• [What the task asks]:
Your task is to repeat the entries underneath exactly, minus the pictures.

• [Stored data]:
● ● ● ● ● ● ●

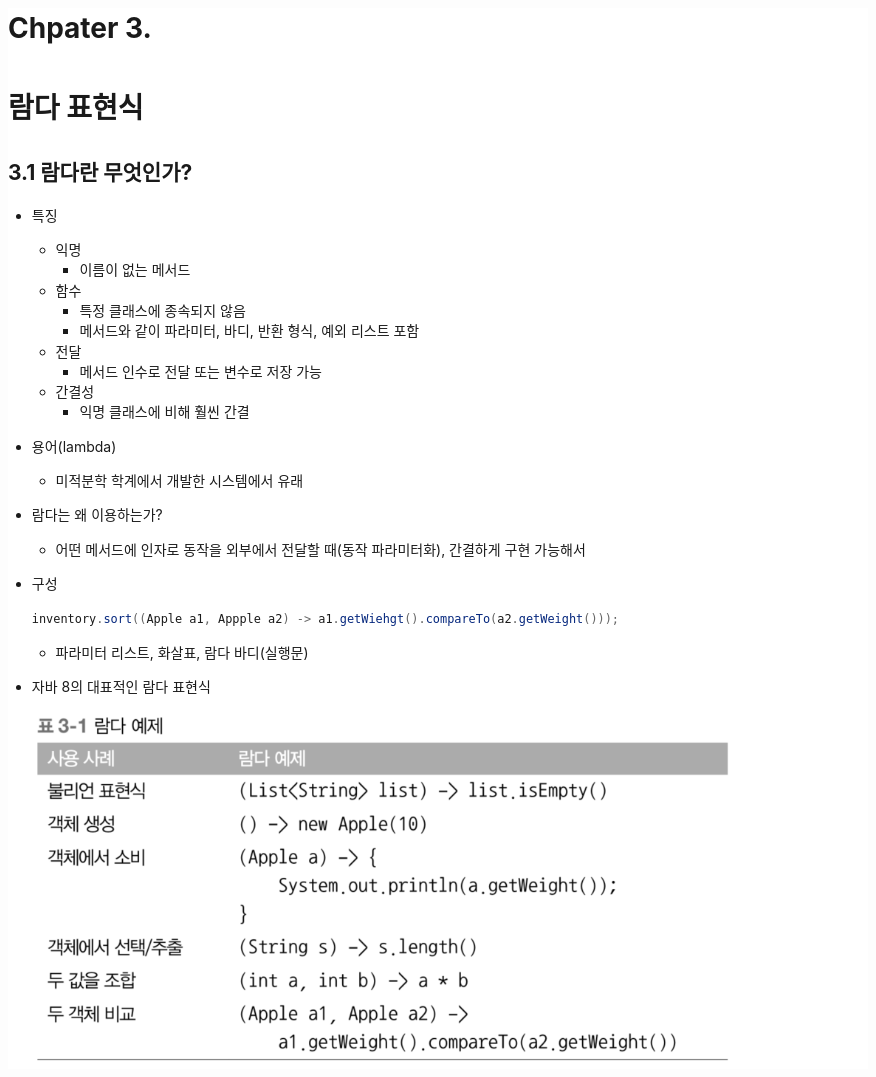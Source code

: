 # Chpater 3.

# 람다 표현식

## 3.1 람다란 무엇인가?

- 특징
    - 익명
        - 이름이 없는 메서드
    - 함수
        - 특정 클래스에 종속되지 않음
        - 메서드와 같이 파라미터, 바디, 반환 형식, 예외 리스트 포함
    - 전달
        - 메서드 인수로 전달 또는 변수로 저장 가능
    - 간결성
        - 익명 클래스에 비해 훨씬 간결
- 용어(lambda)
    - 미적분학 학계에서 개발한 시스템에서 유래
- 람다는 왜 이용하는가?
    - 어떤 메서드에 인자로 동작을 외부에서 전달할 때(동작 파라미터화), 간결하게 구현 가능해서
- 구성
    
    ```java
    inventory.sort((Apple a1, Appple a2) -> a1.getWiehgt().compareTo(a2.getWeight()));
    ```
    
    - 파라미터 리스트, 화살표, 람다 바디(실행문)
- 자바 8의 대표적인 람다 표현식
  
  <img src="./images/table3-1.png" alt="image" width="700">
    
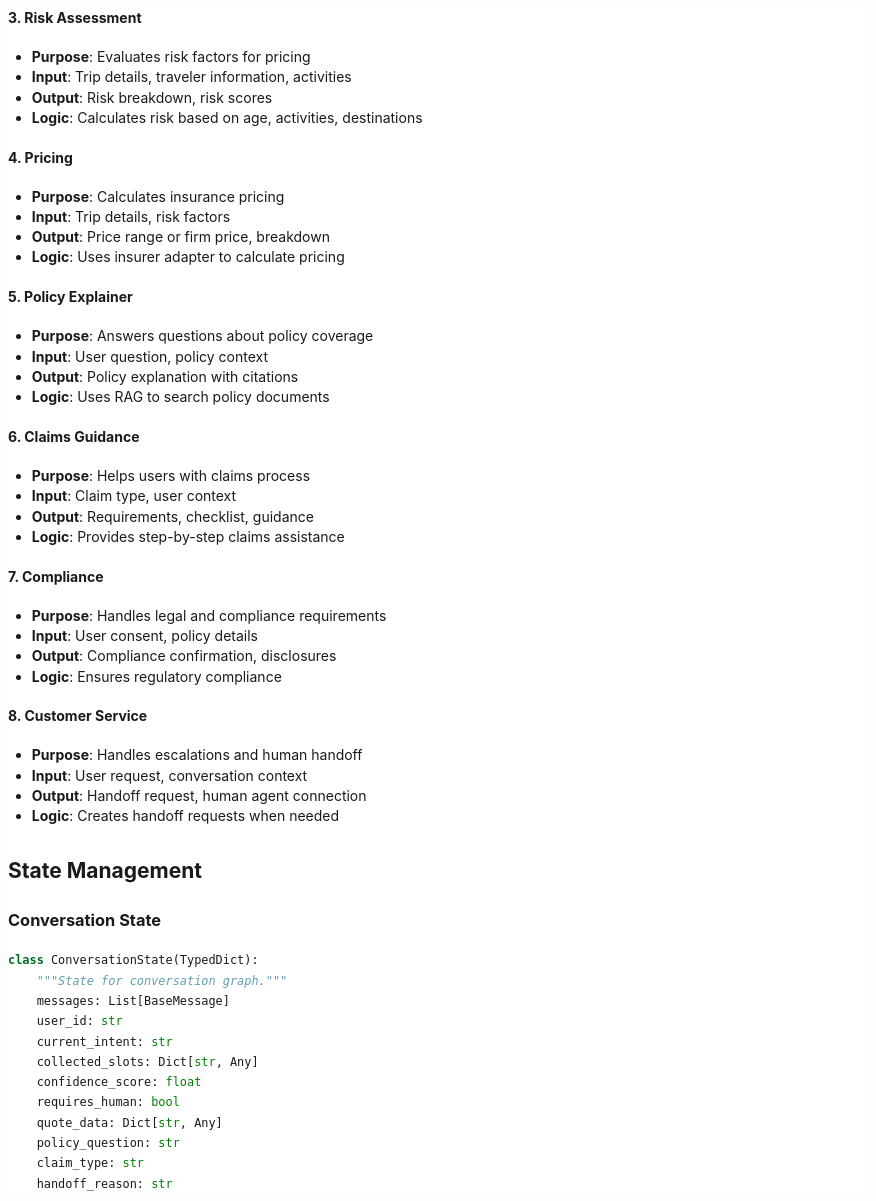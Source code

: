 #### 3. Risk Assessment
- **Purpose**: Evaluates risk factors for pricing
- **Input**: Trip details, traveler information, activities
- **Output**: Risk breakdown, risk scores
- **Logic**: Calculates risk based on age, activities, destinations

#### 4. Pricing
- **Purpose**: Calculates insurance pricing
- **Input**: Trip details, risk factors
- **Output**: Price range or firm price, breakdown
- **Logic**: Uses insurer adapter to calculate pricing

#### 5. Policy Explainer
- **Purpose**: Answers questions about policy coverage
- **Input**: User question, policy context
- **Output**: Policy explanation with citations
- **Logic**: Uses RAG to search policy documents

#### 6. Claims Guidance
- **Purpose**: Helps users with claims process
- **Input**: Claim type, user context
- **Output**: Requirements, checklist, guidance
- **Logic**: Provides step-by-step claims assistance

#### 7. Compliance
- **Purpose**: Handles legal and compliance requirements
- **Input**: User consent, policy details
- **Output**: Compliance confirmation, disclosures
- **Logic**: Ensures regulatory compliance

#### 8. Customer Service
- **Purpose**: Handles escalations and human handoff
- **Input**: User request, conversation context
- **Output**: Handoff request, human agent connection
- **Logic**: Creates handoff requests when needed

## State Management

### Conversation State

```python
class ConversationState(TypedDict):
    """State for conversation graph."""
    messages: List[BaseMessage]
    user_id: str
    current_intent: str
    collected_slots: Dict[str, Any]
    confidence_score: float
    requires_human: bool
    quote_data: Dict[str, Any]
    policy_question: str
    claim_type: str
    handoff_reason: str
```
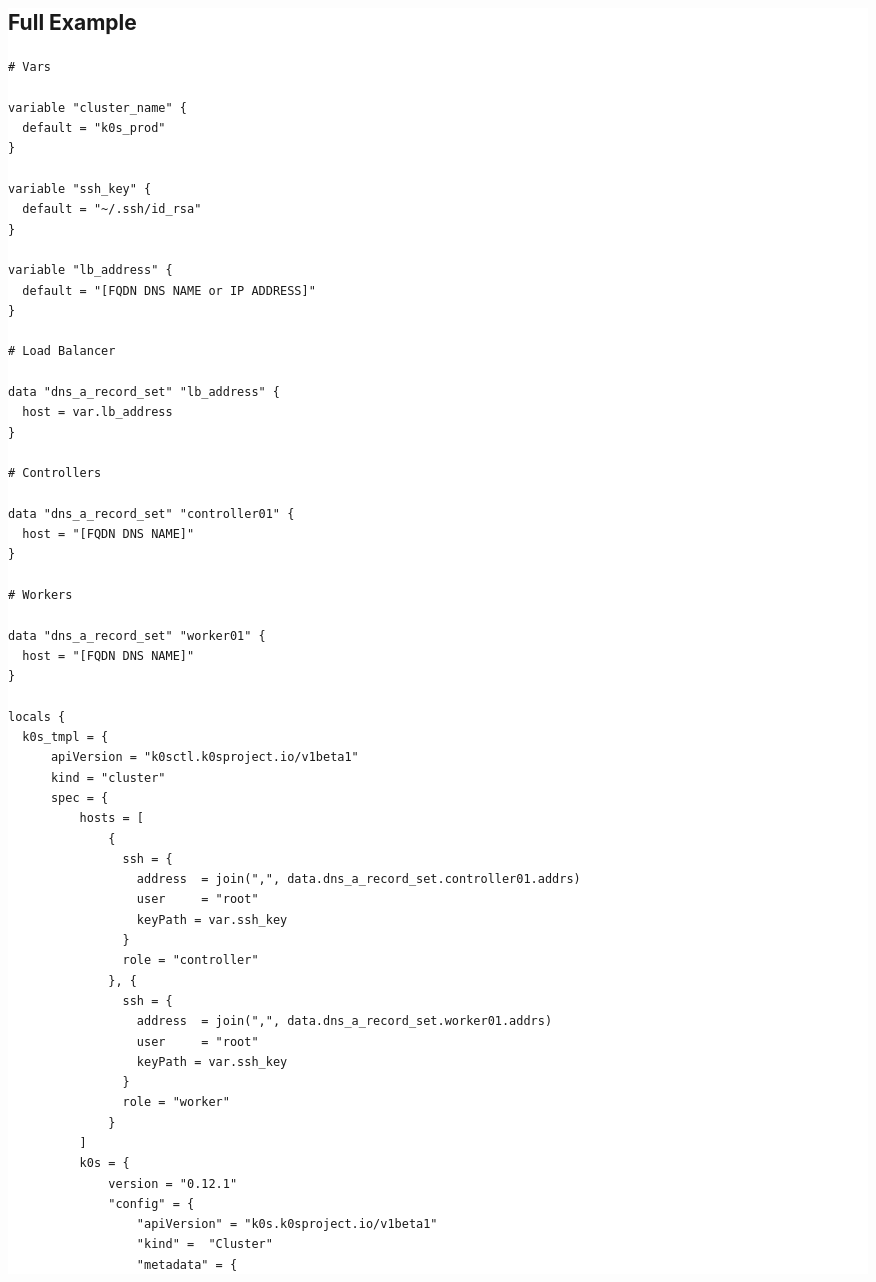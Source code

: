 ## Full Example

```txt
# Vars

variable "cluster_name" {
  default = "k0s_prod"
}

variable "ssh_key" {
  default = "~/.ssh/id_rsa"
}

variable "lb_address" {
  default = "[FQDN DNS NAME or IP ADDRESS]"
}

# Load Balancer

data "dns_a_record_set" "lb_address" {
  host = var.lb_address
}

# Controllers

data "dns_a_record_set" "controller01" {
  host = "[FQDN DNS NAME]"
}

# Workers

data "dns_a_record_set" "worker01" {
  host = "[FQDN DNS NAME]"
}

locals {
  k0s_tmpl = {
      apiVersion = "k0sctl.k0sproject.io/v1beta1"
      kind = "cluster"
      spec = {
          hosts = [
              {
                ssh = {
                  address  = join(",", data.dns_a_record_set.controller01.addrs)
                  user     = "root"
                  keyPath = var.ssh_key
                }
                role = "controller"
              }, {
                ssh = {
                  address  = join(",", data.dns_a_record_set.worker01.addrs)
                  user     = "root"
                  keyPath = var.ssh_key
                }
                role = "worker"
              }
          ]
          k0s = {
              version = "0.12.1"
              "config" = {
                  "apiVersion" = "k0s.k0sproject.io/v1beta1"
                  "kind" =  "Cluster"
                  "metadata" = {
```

● ● ● ● ● ● ●

• [Task response]:
Source code

: # Chpater 3.

# 람다 표현식

## 3.1 람다란 무엇인가?

- 특징
    - 익명
        - 이름이 없는 메서드
    - 함수
        - 특정 클래스에 종속되지 않음
        - 메서드와 같이 파라미터, 바디, 반환 형식, 예외 리스트 포함
    - 전달
        - 메서드 인수로 전달 또는 변수로 저장 가능
    - 간결성
        - 익명 클래스에 비해 훨씬 간결
- 용어(lambda)
    - 미적분학 학계에서 개발한 시스템에서 유래
- 람다는 왜 이용하는가?
    - 어떤 메서드에 인자로 동작을 외부에서 전달할 때(동작 파라미터화), 간결하게 구현 가능해서
- 구성
    
    ```java
    inventory.sort((Apple a1, Appple a2) -> a1.getWiehgt().compareTo(a2.getWeight()));
    ```
    
    - 파라미터 리스트, 화살표, 람다 바디(실행문)
- 자바 8의 대표적인 람다 표현식
  
  <img src="./images/table3-1.png" alt="image" width="700">
    
Source code

: #### 3. Risk Assessment
- **Purpose**: Evaluates risk factors for pricing
- **Input**: Trip details, traveler information, activities
- **Output**: Risk breakdown, risk scores
- **Logic**: Calculates risk based on age, activities, destinations

#### 4. Pricing
- **Purpose**: Calculates insurance pricing
- **Input**: Trip details, risk factors
- **Output**: Price range or firm price, breakdown
- **Logic**: Uses insurer adapter to calculate pricing

#### 5. Policy Explainer
- **Purpose**: Answers questions about policy coverage
- **Input**: User question, policy context
- **Output**: Policy explanation with citations
- **Logic**: Uses RAG to search policy documents

#### 6. Claims Guidance
- **Purpose**: Helps users with claims process
- **Input**: Claim type, user context
- **Output**: Requirements, checklist, guidance
- **Logic**: Provides step-by-step claims assistance

#### 7. Compliance
- **Purpose**: Handles legal and compliance requirements
- **Input**: User consent, policy details
- **Output**: Compliance confirmation, disclosures
- **Logic**: Ensures regulatory compliance

#### 8. Customer Service
- **Purpose**: Handles escalations and human handoff
- **Input**: User request, conversation context
- **Output**: Handoff request, human agent connection
- **Logic**: Creates handoff requests when needed

## State Management

### Conversation State

```python
class ConversationState(TypedDict):
    """State for conversation graph."""
    messages: List[BaseMessage]
    user_id: str
    current_intent: str
    collected_slots: Dict[str, Any]
    confidence_score: float
    requires_human: bool
    quote_data: Dict[str, Any]
    policy_question: str
    claim_type: str
    handoff_reason: str
```
Source code

: ## Full Example

```txt
# Vars

variable "cluster_name" {
  default = "k0s_prod"
}

variable "ssh_key" {
  default = "~/.ssh/id_rsa"
}

variable "lb_address" {
  default = "[FQDN DNS NAME or IP ADDRESS]"
}

# Load Balancer

data "dns_a_record_set" "lb_address" {
  host = var.lb_address
}

# Controllers

data "dns_a_record_set" "controller01" {
  host = "[FQDN DNS NAME]"
}

# Workers

data "dns_a_record_set" "worker01" {
  host = "[FQDN DNS NAME]"
}

locals {
  k0s_tmpl = {
      apiVersion = "k0sctl.k0sproject.io/v1beta1"
      kind = "cluster"
      spec = {
          hosts = [
              {
                ssh = {
                  address  = join(",", data.dns_a_record_set.controller01.addrs)
                  user     = "root"
                  keyPath = var.ssh_key
                }
                role = "controller"
              }, {
                ssh = {
                  address  = join(",", data.dns_a_record_set.worker01.addrs)
                  user     = "root"
                  keyPath = var.ssh_key
                }
                role = "worker"
              }
          ]
          k0s = {
              version = "0.12.1"
              "config" = {
                  "apiVersion" = "k0s.k0sproject.io/v1beta1"
                  "kind" =  "Cluster"
                  "metadata" = {
```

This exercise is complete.